# Problem statement
Return the lines below in which the string "with" occurs.

*** Block opens ***

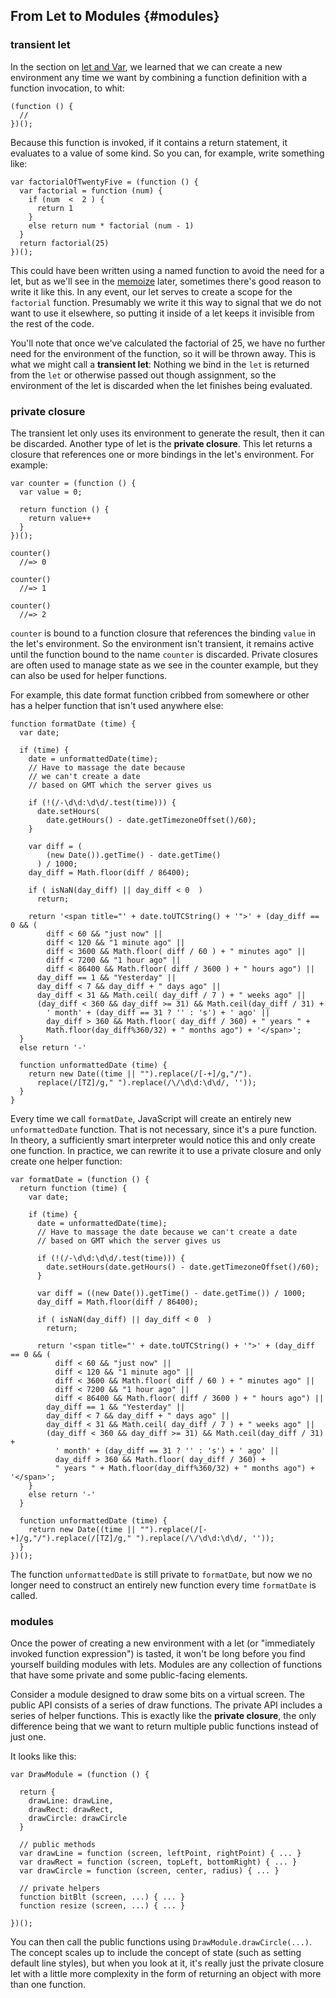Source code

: ## From Let to Modules {#modules}

### transient let

In the section on [let and Var](#let), we learned that we can create a new environment any time we want by combining a function definition with a function invocation, to whit:

    (function () {
      //
    })();

Because this function is invoked, if it contains a return statement, it evaluates to a value of some kind. So you can, for example, write something like:

    var factorialOfTwentyFive = (function () {
      var factorial = function (num) {
        if (num  <  2 ) {
          return 1
        }
        else return num * factorial (num - 1)
      }
      return factorial(25)
    })();

This could have been written using a named function to avoid the need for a let, but as we'll see in the [memoize](#memoize) later, sometimes there's good reason to write it like this. In any event, our let serves to create a scope for the `factorial` function. Presumably we write it this way to signal that we do not want to use it elsewhere, so putting it inside of a let keeps it invisible from the rest of the code.

You'll note that once we've calculated the factorial of 25, we have no further need for the environment of the function, so it will   be thrown away. This is what we might call a **transient let**: Nothing we bind in the `let` is returned from the `let` or otherwise passed out though assignment, so the environment of the let is discarded when the let finishes being evaluated.

### private closure

The transient let only uses its environment to generate the result, then it can be discarded. Another type of let is the **private closure**. This let returns a closure that references one or more bindings in the let's environment. For example:

    var counter = (function () {
      var value = 0;
      
      return function () {
        return value++
      }
    })();
    
    counter()
      //=> 0
      
    counter()
      //=> 1
      
    counter()
      //=> 2

`counter` is bound to a function closure that references the binding `value` in the let's environment. So the environment isn't transient, it remains active until the function bound to the name `counter` is discarded. Private closures are often used to manage state as we see in the counter example, but they can also be used for helper functions.

For example, this date format function cribbed from somewhere or other has a helper function that isn't used anywhere else:

    function formatDate (time) {
      var date;

      if (time) {
        date = unformattedDate(time);
        // Have to massage the date because
        // we can't create a date 
        // based on GMT which the server gives us

        if (!(/-\d\d:\d\d/.test(time))) {
          date.setHours(
            date.getHours() - date.getTimezoneOffset()/60);
        }

        var diff = (
            (new Date()).getTime() - date.getTime()
          ) / 1000;
        day_diff = Math.floor(diff / 86400);

        if ( isNaN(day_diff) || day_diff < 0  )
          return;

        return '<span title="' + date.toUTCString() + '">' + (day_diff == 0 && (
            diff < 60 && "just now" ||
            diff < 120 && "1 minute ago" ||
            diff < 3600 && Math.floor( diff / 60 ) + " minutes ago" ||
            diff < 7200 && "1 hour ago" ||
            diff < 86400 && Math.floor( diff / 3600 ) + " hours ago") ||
          day_diff == 1 && "Yesterday" ||
          day_diff < 7 && day_diff + " days ago" ||
          day_diff < 31 && Math.ceil( day_diff / 7 ) + " weeks ago" ||
          (day_diff < 360 && day_diff >= 31) && Math.ceil(day_diff / 31) + 
            ' month' + (day_diff == 31 ? '' : 's') + ' ago' ||
            day_diff > 360 && Math.floor( day_diff / 360) + " years " + 
            Math.floor(day_diff%360/32) + " months ago") + '</span>';
      }
      else return '-'
      
      function unformattedDate (time) {
        return new Date((time || "").replace(/[-+]/g,"/").
          replace(/[TZ]/g," ").replace(/\/\d\d:\d\d/, ''));
      }
    }
    
Every time we call `formatDate`, JavaScript will create an entirely new `unformattedDate` function. That is not necessary, since it's a pure function. In theory, a sufficiently smart interpreter would notice this and only create one function. In practice, we can rewrite it to use a private closure and only create one helper function:

    var formatDate = (function () {
      return function (time) {
        var date;

        if (time) {
          date = unformattedDate(time);
          // Have to massage the date because we can't create a date 
          // based on GMT which the server gives us

          if (!(/-\d\d:\d\d/.test(time))) {
            date.setHours(date.getHours() - date.getTimezoneOffset()/60);
          }

          var diff = ((new Date()).getTime() - date.getTime()) / 1000;
          day_diff = Math.floor(diff / 86400);

          if ( isNaN(day_diff) || day_diff < 0  )
            return;

          return '<span title="' + date.toUTCString() + '">' + (day_diff == 0 && (
              diff < 60 && "just now" ||
              diff < 120 && "1 minute ago" ||
              diff < 3600 && Math.floor( diff / 60 ) + " minutes ago" ||
              diff < 7200 && "1 hour ago" ||
              diff < 86400 && Math.floor( diff / 3600 ) + " hours ago") ||
            day_diff == 1 && "Yesterday" ||
            day_diff < 7 && day_diff + " days ago" ||
            day_diff < 31 && Math.ceil( day_diff / 7 ) + " weeks ago" ||
            (day_diff < 360 && day_diff >= 31) && Math.ceil(day_diff / 31) +
              ' month' + (day_diff == 31 ? '' : 's') + ' ago' ||
              day_diff > 360 && Math.floor( day_diff / 360) + 
              " years " + Math.floor(day_diff%360/32) + " months ago") + '</span>';
        }
        else return '-'
      }
      
      function unformattedDate (time) {
        return new Date((time || "").replace(/[-+]/g,"/").replace(/[TZ]/g," ").replace(/\/\d\d:\d\d/, ''));
      }
    })();

The function `unformattedDate` is still private to `formatDate`, but now we no longer need to construct an entirely new function every time `formatDate` is called.

### modules

Once the power of creating a new environment with a let (or "immediately invoked function expression") is tasted, it won't be long before you find yourself building modules with lets. Modules are any collection of functions that have some private and some public-facing elements.

Consider a module designed to draw some bits on a virtual screen. The public API consists of a series of draw functions. The private API includes a series of helper functions. This is exactly like the **private closure**, the only difference being that we want to return multiple public functions instead of just one.

It looks like this:

    var DrawModule = (function () {
      
      return {
        drawLine: drawLine,
        drawRect: drawRect,
        drawCircle: drawCircle
      }
      
      // public methods
      var drawLine = function (screen, leftPoint, rightPoint) { ... }
      var drawRect = function (screen, topLeft, bottomRight) { ... }
      var drawCircle = function (screen, center, radius) { ... }
      
      // private helpers
      function bitBlt (screen, ...) { ... }
      function resize (screen, ...) { ... }
      
    })();
    
You can then call the public functions using `DrawModule.drawCircle(...)`. The concept scales up to include the concept of state (such as setting default line styles), but when you look at it, it's really just the private closure let with a little more complexity in the form of returning an object with more than one function.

*** Block closes ***

# Reply
In the section on [let and Var](#let), we learned that we can create a new environment any time we want by combining a function definition with a function invocation, to whit:
Once the power of creating a new environment with a let (or "immediately invoked function expression") is tasted, it won't be long before you find yourself building modules with lets. Modules are any collection of functions that have some private and some public-facing elements.
You can then call the public functions using `DrawModule.drawCircle(...)`. The concept scales up to include the concept of state (such as setting default line styles), but when you look at it, it's really just the private closure let with a little more complexity in the form of returning an object with more than one function.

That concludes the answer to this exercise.